今回のコンサルの失敗と言えば、部分的なコンサルであったということです。本来の全体的・長期的な視点で、依頼者に入りこむのがコンサルの仕事だと改めて実感し、こちらも教訓になりました。
個人に対してのコンサルも同じです。人生観、相続、家族、将来の生活設計など人のことを良く分かった上で、コンサルしなければなりません。勿論、物件スペックや財務内容を数値で判断してのうえです。
依頼者の気付いていない、真の課題を見つけ、課題を共有のうえ、依頼者と一緒に問題解決をするスタイルでなければ打率が悪くなるのです。
依頼者の感想
以下にZ事業部長の感想を付け加えておきます。依頼者の視点が見えてきます。
独立系のコンサルの利用で様々な方向から判断
今回は事業として数字の面で判断したので残念な結果でしたが、何もしないのもコンサルの一つですね。
立地について、きちんと調査した上で、提案してくれたのが良かったです。こちらもメリット・デメリットの実態を見て判断出来ました。他の会社は自分の商品を売り込みますが、福田さんは商品ありきではなくて、様々な可能性を考えた上での有効活用を提案してくれました。そこが、コンサルを利用した一番のメリットでした。土地の特性も分かって良かったです。

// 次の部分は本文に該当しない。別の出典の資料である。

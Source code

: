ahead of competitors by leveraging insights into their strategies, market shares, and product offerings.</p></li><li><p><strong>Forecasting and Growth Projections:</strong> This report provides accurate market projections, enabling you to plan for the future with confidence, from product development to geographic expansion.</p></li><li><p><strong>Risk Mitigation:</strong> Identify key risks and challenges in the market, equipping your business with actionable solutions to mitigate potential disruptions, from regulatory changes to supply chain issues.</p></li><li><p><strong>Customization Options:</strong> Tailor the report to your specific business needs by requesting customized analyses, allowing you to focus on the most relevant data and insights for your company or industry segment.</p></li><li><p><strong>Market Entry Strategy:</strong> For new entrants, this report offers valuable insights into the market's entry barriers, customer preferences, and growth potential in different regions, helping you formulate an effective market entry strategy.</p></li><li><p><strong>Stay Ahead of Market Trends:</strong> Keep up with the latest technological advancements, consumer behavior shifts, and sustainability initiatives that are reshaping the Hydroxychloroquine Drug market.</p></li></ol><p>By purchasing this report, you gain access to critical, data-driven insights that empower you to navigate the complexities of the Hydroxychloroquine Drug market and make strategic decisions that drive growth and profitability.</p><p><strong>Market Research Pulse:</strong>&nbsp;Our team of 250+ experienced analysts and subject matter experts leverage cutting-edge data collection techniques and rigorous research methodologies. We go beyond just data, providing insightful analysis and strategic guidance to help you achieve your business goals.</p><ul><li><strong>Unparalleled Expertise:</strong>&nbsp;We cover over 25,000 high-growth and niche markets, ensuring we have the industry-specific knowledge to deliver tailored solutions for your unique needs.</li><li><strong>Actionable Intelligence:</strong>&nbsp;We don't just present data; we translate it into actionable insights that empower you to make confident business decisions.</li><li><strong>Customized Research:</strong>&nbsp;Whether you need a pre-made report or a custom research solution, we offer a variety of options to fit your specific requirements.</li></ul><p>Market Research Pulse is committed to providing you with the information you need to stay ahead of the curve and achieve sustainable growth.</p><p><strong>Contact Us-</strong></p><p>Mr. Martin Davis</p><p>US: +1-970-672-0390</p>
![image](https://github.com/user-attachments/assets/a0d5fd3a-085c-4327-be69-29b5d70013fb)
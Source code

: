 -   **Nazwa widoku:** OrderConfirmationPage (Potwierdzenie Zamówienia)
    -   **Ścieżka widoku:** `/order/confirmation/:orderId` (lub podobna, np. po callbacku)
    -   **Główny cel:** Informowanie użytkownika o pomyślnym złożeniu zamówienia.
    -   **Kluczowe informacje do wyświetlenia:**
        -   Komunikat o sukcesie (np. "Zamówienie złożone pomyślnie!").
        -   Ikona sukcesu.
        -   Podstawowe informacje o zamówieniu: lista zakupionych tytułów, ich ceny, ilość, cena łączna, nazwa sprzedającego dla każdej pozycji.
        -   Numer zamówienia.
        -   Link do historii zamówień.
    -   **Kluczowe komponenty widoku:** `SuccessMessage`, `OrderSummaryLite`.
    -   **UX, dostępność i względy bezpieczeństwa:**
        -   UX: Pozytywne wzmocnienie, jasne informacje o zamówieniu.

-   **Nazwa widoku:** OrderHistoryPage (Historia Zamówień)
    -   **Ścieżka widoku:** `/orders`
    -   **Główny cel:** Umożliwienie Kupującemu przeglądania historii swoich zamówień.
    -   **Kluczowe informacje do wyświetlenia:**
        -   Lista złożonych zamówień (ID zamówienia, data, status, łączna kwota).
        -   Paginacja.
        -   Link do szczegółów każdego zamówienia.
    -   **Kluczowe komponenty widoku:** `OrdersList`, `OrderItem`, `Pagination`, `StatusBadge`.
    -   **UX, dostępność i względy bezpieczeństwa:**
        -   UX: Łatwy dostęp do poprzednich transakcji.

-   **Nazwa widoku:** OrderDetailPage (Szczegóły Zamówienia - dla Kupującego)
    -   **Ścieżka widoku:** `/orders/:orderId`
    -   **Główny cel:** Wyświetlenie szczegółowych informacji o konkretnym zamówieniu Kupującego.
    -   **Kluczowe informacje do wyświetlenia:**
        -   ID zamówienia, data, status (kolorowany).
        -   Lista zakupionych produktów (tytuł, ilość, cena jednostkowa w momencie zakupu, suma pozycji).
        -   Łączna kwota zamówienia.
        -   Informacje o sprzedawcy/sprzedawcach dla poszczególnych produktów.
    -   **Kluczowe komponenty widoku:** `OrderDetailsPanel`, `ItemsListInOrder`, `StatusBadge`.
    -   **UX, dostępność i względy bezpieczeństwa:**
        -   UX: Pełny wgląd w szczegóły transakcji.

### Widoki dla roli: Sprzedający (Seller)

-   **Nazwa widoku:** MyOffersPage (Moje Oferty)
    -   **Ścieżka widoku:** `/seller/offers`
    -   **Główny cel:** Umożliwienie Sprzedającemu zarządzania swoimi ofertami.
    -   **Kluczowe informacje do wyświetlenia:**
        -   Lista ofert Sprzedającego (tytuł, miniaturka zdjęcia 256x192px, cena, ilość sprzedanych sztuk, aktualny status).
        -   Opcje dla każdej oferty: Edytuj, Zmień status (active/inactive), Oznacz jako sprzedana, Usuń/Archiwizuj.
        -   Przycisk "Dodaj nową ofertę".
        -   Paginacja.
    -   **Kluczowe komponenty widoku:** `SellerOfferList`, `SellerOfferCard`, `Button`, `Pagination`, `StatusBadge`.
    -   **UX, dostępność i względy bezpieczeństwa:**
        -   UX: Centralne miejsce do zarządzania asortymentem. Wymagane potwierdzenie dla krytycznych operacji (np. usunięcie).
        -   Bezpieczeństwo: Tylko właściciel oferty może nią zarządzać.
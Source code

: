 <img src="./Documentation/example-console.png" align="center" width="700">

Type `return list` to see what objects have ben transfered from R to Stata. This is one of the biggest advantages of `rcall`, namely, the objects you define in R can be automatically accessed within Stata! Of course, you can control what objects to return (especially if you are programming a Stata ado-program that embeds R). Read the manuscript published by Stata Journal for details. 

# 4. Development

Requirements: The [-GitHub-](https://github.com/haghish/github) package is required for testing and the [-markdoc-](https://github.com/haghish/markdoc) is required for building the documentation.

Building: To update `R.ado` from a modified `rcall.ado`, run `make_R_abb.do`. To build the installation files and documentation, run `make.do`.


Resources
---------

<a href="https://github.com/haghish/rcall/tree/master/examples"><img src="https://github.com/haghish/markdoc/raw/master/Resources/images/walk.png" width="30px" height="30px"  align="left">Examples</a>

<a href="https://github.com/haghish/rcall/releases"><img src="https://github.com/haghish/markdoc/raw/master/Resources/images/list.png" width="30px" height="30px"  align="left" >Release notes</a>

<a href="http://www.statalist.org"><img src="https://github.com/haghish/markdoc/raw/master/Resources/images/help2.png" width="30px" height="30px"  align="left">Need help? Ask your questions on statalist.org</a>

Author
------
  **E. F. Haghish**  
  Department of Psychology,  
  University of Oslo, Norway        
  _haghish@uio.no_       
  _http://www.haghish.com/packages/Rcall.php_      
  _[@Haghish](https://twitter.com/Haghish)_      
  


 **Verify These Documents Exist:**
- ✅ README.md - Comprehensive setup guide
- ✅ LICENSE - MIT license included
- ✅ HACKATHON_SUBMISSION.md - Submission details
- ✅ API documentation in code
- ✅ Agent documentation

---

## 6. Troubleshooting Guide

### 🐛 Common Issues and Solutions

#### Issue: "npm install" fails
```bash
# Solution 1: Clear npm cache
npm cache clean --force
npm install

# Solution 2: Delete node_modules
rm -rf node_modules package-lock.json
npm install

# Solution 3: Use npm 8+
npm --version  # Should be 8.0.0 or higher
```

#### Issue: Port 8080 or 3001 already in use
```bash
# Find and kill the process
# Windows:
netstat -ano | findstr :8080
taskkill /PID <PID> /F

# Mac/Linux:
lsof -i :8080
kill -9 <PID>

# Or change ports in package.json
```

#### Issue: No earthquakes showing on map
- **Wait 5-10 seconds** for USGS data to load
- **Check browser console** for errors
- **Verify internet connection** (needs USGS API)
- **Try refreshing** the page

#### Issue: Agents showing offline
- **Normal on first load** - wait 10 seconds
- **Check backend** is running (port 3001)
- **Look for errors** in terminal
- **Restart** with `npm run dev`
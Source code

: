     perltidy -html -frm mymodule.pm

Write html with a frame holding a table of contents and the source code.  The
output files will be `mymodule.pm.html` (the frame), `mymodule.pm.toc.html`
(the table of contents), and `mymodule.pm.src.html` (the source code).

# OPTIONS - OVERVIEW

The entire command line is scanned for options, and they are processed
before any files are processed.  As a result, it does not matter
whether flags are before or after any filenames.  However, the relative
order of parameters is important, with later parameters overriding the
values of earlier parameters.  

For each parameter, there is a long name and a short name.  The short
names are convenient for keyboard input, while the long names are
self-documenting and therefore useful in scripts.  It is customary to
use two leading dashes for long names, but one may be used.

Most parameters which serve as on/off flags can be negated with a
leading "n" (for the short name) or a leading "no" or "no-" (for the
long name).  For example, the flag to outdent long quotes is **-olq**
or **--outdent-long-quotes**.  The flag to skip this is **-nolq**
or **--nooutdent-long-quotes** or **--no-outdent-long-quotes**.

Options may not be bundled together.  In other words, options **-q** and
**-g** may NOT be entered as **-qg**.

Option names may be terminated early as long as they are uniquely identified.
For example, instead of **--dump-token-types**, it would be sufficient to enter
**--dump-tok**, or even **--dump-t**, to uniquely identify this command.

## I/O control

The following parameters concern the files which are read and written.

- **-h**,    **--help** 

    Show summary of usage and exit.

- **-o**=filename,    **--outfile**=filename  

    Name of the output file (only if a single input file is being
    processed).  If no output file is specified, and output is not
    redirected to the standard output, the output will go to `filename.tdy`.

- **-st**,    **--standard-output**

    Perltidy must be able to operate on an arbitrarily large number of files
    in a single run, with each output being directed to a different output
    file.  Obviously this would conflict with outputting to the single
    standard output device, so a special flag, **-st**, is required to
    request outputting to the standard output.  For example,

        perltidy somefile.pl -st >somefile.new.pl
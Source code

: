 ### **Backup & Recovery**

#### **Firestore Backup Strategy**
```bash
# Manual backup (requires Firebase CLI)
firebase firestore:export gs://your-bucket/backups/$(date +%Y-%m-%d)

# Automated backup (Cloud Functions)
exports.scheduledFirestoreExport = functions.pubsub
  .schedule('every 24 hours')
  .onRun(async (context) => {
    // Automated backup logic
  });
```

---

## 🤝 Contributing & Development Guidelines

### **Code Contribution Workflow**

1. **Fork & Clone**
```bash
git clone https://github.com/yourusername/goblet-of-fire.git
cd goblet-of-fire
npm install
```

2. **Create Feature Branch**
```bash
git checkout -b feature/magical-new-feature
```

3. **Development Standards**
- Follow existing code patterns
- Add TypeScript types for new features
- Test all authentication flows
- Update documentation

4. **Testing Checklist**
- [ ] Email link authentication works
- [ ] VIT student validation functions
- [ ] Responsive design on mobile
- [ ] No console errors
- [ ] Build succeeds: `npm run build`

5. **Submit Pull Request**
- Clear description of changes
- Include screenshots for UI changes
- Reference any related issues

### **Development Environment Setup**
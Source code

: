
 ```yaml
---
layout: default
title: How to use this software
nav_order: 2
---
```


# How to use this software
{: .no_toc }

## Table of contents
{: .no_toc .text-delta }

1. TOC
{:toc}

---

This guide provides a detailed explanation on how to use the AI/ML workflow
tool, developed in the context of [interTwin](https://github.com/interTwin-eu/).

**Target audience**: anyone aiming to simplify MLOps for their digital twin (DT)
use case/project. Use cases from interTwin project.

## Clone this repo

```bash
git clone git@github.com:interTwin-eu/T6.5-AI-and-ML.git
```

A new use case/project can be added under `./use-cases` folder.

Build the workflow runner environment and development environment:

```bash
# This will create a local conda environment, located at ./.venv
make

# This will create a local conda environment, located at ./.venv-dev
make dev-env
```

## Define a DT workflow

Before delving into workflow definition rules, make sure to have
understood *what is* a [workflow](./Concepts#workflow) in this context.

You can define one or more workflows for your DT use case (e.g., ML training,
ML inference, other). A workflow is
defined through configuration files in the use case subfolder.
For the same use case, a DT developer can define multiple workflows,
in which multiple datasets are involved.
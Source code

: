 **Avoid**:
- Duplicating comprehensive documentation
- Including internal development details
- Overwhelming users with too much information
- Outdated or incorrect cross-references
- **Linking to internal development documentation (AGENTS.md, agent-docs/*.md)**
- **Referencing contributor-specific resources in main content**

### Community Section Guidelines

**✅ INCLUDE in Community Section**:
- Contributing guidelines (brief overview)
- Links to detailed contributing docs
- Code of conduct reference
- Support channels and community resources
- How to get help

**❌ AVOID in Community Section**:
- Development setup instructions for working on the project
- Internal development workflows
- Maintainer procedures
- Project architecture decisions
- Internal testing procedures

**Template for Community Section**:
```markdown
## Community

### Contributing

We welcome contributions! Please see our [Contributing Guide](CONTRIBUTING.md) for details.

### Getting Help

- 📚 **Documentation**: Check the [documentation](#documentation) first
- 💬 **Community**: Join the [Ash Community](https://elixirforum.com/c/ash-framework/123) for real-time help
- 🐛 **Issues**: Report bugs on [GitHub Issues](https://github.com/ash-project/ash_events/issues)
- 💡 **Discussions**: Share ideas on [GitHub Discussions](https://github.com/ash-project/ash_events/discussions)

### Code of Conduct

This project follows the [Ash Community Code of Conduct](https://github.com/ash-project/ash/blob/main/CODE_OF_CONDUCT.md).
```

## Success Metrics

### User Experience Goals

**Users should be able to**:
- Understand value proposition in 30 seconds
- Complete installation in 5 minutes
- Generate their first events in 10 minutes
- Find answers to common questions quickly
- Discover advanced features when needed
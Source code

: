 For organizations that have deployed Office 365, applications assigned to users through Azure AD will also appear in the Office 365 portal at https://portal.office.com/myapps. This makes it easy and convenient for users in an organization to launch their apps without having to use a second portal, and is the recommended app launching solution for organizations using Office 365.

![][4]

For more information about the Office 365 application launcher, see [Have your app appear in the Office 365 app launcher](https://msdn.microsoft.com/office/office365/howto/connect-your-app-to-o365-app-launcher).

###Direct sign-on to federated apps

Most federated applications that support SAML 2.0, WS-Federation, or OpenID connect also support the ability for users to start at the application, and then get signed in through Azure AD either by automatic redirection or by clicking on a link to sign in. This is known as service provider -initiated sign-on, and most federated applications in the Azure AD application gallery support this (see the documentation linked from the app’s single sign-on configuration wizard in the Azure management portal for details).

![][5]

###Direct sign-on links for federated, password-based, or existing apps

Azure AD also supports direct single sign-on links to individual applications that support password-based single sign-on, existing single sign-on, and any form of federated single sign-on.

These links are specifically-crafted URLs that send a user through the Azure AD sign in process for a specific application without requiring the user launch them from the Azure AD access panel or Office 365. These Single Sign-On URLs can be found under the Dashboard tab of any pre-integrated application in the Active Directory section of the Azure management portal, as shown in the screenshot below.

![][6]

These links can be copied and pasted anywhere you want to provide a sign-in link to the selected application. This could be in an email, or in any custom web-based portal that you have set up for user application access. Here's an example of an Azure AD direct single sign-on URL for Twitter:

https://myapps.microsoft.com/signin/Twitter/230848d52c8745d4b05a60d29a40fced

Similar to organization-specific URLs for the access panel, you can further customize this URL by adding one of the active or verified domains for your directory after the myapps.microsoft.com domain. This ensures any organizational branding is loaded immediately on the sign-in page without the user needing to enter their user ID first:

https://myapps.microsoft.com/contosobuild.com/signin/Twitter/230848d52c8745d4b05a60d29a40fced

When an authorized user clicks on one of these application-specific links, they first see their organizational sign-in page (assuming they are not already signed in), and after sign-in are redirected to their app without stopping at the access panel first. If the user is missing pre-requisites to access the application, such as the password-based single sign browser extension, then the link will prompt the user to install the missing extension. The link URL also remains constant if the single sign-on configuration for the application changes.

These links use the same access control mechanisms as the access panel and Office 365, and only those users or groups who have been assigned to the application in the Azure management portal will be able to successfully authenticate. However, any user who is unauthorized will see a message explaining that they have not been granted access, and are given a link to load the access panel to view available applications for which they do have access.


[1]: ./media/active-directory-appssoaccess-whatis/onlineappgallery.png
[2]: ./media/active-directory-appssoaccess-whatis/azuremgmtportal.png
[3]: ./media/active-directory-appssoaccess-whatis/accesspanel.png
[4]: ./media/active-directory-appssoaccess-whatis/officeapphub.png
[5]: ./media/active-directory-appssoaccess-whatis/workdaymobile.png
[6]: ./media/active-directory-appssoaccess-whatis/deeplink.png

建築会社の提案では、良い面が強調されていますから、中立な判断が出来なかったと思います。こちらで判断するのも、もっと時間がかかったでしょう。
コンサルと言って、実は商品の売り込みというところは勘弁してもらいたいですね。
プロジェクトメンバーについて
優秀なプロジェクトメンバーが協力してくださっているなということも感じました。企画段階から、図面・ボリューム設計を行って検討してくれたので、判断がしやすかったです。また、それがとてもスピーディで驚きました。こちらもしっかりと判断をするうえでの指標を持たなくてはいけないなと思いました。土地活用としては、タイミング良く補助金の制度も有りましたし、良い企画だったと思います。
会社は、営業面・財務面など各専門部署があり、多方面から判断できますが、そういう発想を取り入れられない個人にこそ、コンサルタントを利用して欲しいなあと思いました。多方面の専門家が集結していますから。